= How to complete this task =
The answer must consist of each line below that holds the word "Toolkit", copied as it stands.

######

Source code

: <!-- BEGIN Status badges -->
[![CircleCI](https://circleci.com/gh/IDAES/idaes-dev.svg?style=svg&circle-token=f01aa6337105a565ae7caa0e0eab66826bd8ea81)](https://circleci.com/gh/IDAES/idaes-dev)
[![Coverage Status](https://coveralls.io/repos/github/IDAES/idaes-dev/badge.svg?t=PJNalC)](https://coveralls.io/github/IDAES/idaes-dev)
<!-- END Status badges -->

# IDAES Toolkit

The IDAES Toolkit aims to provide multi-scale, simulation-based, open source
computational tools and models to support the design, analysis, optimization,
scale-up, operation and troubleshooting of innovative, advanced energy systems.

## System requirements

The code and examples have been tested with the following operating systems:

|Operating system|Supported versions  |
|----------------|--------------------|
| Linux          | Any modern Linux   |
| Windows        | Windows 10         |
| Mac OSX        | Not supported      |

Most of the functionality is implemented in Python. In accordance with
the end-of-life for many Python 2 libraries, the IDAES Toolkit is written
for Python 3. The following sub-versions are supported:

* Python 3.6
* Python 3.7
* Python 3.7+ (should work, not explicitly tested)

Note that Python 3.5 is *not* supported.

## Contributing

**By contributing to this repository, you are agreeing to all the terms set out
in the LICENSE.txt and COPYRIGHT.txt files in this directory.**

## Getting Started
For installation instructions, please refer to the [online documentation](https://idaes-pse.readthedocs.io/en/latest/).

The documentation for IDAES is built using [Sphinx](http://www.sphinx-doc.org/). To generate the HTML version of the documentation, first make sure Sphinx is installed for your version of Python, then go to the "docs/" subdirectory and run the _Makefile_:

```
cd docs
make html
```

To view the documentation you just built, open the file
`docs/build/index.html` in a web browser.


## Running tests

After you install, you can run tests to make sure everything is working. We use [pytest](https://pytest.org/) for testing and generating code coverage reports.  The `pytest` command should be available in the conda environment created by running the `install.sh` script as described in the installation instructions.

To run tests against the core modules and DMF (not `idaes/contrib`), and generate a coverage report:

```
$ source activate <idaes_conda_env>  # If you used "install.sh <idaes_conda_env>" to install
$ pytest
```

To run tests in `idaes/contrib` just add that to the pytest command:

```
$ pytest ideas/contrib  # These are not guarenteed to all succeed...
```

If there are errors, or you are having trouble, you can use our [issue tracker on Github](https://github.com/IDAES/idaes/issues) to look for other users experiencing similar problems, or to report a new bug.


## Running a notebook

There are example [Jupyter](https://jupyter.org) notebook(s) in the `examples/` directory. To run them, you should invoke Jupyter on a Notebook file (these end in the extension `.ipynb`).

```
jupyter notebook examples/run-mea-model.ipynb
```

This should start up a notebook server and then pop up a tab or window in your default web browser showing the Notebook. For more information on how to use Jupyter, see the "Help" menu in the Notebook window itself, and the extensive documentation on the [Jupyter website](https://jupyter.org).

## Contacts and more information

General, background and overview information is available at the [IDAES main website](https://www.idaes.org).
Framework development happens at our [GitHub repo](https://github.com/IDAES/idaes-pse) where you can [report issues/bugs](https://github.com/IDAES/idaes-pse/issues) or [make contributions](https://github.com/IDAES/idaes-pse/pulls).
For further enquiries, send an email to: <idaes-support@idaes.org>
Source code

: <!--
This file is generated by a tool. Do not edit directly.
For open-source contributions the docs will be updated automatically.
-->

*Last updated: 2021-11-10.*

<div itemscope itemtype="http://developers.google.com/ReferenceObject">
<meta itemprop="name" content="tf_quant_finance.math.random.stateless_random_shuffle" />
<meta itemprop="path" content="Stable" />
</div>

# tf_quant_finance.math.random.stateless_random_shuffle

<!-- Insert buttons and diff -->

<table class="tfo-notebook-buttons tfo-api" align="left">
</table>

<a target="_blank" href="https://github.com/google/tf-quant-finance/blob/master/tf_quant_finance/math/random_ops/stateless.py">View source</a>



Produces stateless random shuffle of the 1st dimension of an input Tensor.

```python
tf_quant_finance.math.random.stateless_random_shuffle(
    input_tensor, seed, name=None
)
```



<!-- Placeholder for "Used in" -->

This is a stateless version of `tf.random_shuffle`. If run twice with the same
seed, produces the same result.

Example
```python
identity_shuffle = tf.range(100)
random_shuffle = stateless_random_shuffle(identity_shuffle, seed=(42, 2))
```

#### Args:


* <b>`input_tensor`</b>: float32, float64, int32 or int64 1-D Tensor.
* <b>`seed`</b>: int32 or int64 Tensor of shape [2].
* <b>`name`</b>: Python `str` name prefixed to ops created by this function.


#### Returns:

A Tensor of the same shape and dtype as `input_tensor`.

######

= Solution below =
# IDAES Toolkit
The IDAES Toolkit aims to provide multi-scale, simulation-based, open source
the end-of-life for many Python 2 libraries, the IDAES Toolkit is written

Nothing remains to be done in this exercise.